In a letter to an architecture magazine writer, BHC Rabbi Morris Lieberman said, “Our temple center, which was originally a private residence, is colonial in style. Our thought was to erect a colonial type Temple so as to maintain a unity of feeling. [Architect Percival] Goodman changed our minds with a simple observation. He pointed out that we had what he called a bad colonial building on the one side, and a bad Tudor apartment house on the other side. ‘If you want to match the prevailing architecture,’ he told us, ‘let me build a Temple that will be half bad Colonial and half bad Tudor. We could find no answer to this argument, followed his advice, and are very happy about it.”

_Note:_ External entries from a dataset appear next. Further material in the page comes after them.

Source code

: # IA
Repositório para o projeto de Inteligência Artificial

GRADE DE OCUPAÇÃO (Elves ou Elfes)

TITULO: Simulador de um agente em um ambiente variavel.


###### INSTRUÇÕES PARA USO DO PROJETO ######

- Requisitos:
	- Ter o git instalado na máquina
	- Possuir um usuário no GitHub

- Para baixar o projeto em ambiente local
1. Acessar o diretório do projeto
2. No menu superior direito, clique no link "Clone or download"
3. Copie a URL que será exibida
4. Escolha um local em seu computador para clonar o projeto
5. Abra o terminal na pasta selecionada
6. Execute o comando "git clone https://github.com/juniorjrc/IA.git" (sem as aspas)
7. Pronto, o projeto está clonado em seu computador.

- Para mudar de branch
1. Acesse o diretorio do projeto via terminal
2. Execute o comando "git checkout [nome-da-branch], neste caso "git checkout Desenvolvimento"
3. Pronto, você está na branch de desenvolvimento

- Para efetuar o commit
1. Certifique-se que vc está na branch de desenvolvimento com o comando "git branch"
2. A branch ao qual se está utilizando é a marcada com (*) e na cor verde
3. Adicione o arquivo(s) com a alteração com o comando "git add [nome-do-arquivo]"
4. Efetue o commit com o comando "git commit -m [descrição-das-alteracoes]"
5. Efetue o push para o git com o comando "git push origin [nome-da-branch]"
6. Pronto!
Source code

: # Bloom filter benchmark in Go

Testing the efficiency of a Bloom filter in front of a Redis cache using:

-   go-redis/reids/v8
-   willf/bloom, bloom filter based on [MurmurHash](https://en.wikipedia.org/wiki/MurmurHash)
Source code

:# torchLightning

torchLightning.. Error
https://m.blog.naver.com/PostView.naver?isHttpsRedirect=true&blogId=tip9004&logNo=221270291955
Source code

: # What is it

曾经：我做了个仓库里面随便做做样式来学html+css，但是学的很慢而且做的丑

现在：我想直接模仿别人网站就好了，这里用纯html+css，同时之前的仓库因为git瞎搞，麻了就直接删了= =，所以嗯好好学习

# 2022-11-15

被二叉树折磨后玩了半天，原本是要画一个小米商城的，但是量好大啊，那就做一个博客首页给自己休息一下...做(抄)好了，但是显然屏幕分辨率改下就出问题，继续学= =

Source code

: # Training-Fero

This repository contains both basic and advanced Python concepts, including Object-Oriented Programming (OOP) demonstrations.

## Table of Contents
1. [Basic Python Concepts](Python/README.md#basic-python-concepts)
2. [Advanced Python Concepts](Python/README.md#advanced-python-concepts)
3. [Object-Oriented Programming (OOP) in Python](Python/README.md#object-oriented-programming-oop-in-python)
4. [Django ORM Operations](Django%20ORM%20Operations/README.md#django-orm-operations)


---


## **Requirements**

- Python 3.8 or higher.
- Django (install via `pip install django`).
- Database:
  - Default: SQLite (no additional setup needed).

May 14, 1950 marked the groundbreaking for Baltimore Hebrew Congregation’s new building on Park Heights Ave. In November, The Great Thanksgiving Storm—a storm that consistently makes meteorologists’ top 10 lists of all-time greatest storms—hit Baltimore and caused extensive damage to the steel framework that had been put up just the day before. According to longtime BHC executive assistant Rose Greenberg, “The wreckage was indeed a sad sight and the shortage of steel dashed hopes of completion on schedule.. [Ultimately] the loss of time was held to a minimum.”

In 1951, as the congregation was preparing to move from its Madison Ave. building to its new home, just six years after the end of WWII and three years after the State of Israel was founded, BHC Rabbi Morris Lieberman said this:

“[This synagogue] is an affirmation of our faith in our people Israel. In our generation, monstrous tyranny assaulted us and wrought upon us enormous injury. Six million of our brethren were cruelly killed. Great centers of Jewish life were destroyed. The tyrant arrogantly announced that the death blow had finally been dealt our historic people. Yet, out of the very pit of destruction-out of concentration camp and crematorium-there came an answering and resolute rejoinder: "Despite everything, Israel lives."

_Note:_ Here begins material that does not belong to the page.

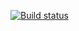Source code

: [![Build status](https://ci.appveyor.com/api/projects/status/o2bruks0135ep4mp?svg=true)](https://ci.appveyor.com/project/MarinaOsmanova/ahj-homeworks-dom)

“This Synagogue symbolizes our confidence in the future of our people. It bespeaks our belief in the imperishability of Jewish life. It is erected for Jewish service in the assurance than down through the years there will be Jewish hearts to enkindle Jewish minds to inform, and Jewish souls to uplift with the principles of our religion and history.”

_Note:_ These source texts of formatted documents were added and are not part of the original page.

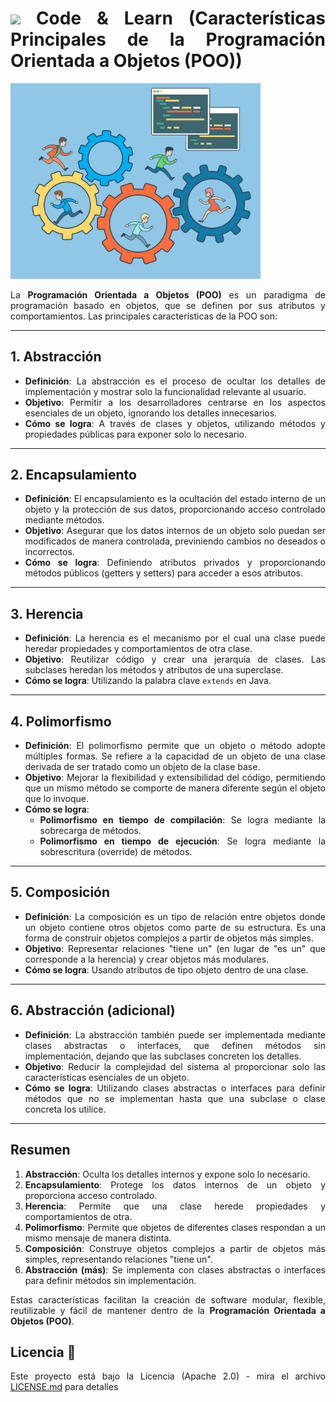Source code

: <div align="justify">

# <img src=../../../../images/coding-book.png width="40"> Code & Learn (Características Principales de la Programación Orientada a Objetos (POO))

<img src=images/caracteristicas.png width="400">

La **Programación Orientada a Objetos (POO)** es un paradigma de programación basado en objetos, que se definen por sus atributos y comportamientos. Las principales características de la POO son:

---

## 1. Abstracción

- **Definición**: La abstracción es el proceso de ocultar los detalles de implementación y mostrar solo la funcionalidad relevante al usuario.
- **Objetivo**: Permitir a los desarrolladores centrarse en los aspectos esenciales de un objeto, ignorando los detalles innecesarios.
- **Cómo se logra**: A través de clases y objetos, utilizando métodos y propiedades públicas para exponer solo lo necesario.

---

## 2. Encapsulamiento

- **Definición**: El encapsulamiento es la ocultación del estado interno de un objeto y la protección de sus datos, proporcionando acceso controlado mediante métodos.
- **Objetivo**: Asegurar que los datos internos de un objeto solo puedan ser modificados de manera controlada, previniendo cambios no deseados o incorrectos.
- **Cómo se logra**: Definiendo atributos privados y proporcionando métodos públicos (getters y setters) para acceder a esos atributos.

---

## 3. Herencia

- **Definición**: La herencia es el mecanismo por el cual una clase puede heredar propiedades y comportamientos de otra clase.
- **Objetivo**: Reutilizar código y crear una jerarquía de clases. Las subclases heredan los métodos y atributos de una superclase.
- **Cómo se logra**: Utilizando la palabra clave `extends` en Java.

---

## 4. Polimorfismo

- **Definición**: El polimorfismo permite que un objeto o método adopte múltiples formas. Se refiere a la capacidad de un objeto de una clase derivada de ser tratado como un objeto de la clase base.
- **Objetivo**: Mejorar la flexibilidad y extensibilidad del código, permitiendo que un mismo método se comporte de manera diferente según el objeto que lo invoque.
- **Cómo se logra**: 
  - **Polimorfismo en tiempo de compilación**: Se logra mediante la sobrecarga de métodos.
  - **Polimorfismo en tiempo de ejecución**: Se logra mediante la sobrescritura (override) de métodos.

---

## 5. Composición

- **Definición**: La composición es un tipo de relación entre objetos donde un objeto contiene otros objetos como parte de su estructura. Es una forma de construir objetos complejos a partir de objetos más simples.
- **Objetivo**: Representar relaciones "tiene un" (en lugar de "es un" que corresponde a la herencia) y crear objetos más modulares.
- **Cómo se logra**: Usando atributos de tipo objeto dentro de una clase.

---

## 6. Abstracción (adicional)

- **Definición**: La abstracción también puede ser implementada mediante clases abstractas o interfaces, que definen métodos sin implementación, dejando que las subclases concreten los detalles.
- **Objetivo**: Reducir la complejidad del sistema al proporcionar solo las características esenciales de un objeto.
- **Cómo se logra**: Utilizando clases abstractas o interfaces para definir métodos que no se implementan hasta que una subclase o clase concreta los utilice.

---

## Resumen

1. **Abstracción**: Oculta los detalles internos y expone solo lo necesario.
2. **Encapsulamiento**: Protege los datos internos de un objeto y proporciona acceso controlado.
3. **Herencia**: Permite que una clase herede propiedades y comportamientos de otra.
4. **Polimorfismo**: Permite que objetos de diferentes clases respondan a un mismo mensaje de manera distinta.
5. **Composición**: Construye objetos complejos a partir de objetos más simples, representando relaciones "tiene un".
6. **Abstracción (más)**: Se implementa con clases abstractas o interfaces para definir métodos sin implementación.

Estas características facilitan la creación de software modular, flexible, reutilizable y fácil de mantener dentro de la **Programación Orientada a Objetos (POO)**.

## Licencia 📄

Este proyecto está bajo la Licencia (Apache 2.0) - mira el archivo [LICENSE.md](../../../../LICENSE) para detalles

</div>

On November 9, 1951, BHC held Shabbat services in its new sanctuary. Journalists and architectural critics from across the nation commented on the building’s design as “a triumphant example of overcoming the strong resistance to change, especially prevalent among churches, the proportions of the façade, the combination of grave dignity and bold imagination in the windows…”

 

The Architect

 

photo from by Kimberley J. Elman and Angela Giral, eds.
Percival Goodman: Architect, Planner, Teacher, Painter
(NY: Columbia University, 2001)

 

Percival Goodman (1904-1989) has been called the most prolific synagogue architect in Jewish history, the “leading theorist” of modern synagogue design, having designed more than 50 synagogues between 1948 and 1983. Goodman called himself “an agnostic converted by Hitler” and strongly believed that a new architecture was necessary for post-Holocaust Jews. His goal was to design synagogues that interpreted Jewish tradition in modern ways, and he saw the architect as critical to the process of expressing religious identity in the 20th century. He believed that incorporating representational art into the building’s design was a way to distinguish Reform synagogues from the look of more traditional Orthodox synagogues. Baltimore Hebrew Congregation was one of Goodman’s earliest synagogue commissions.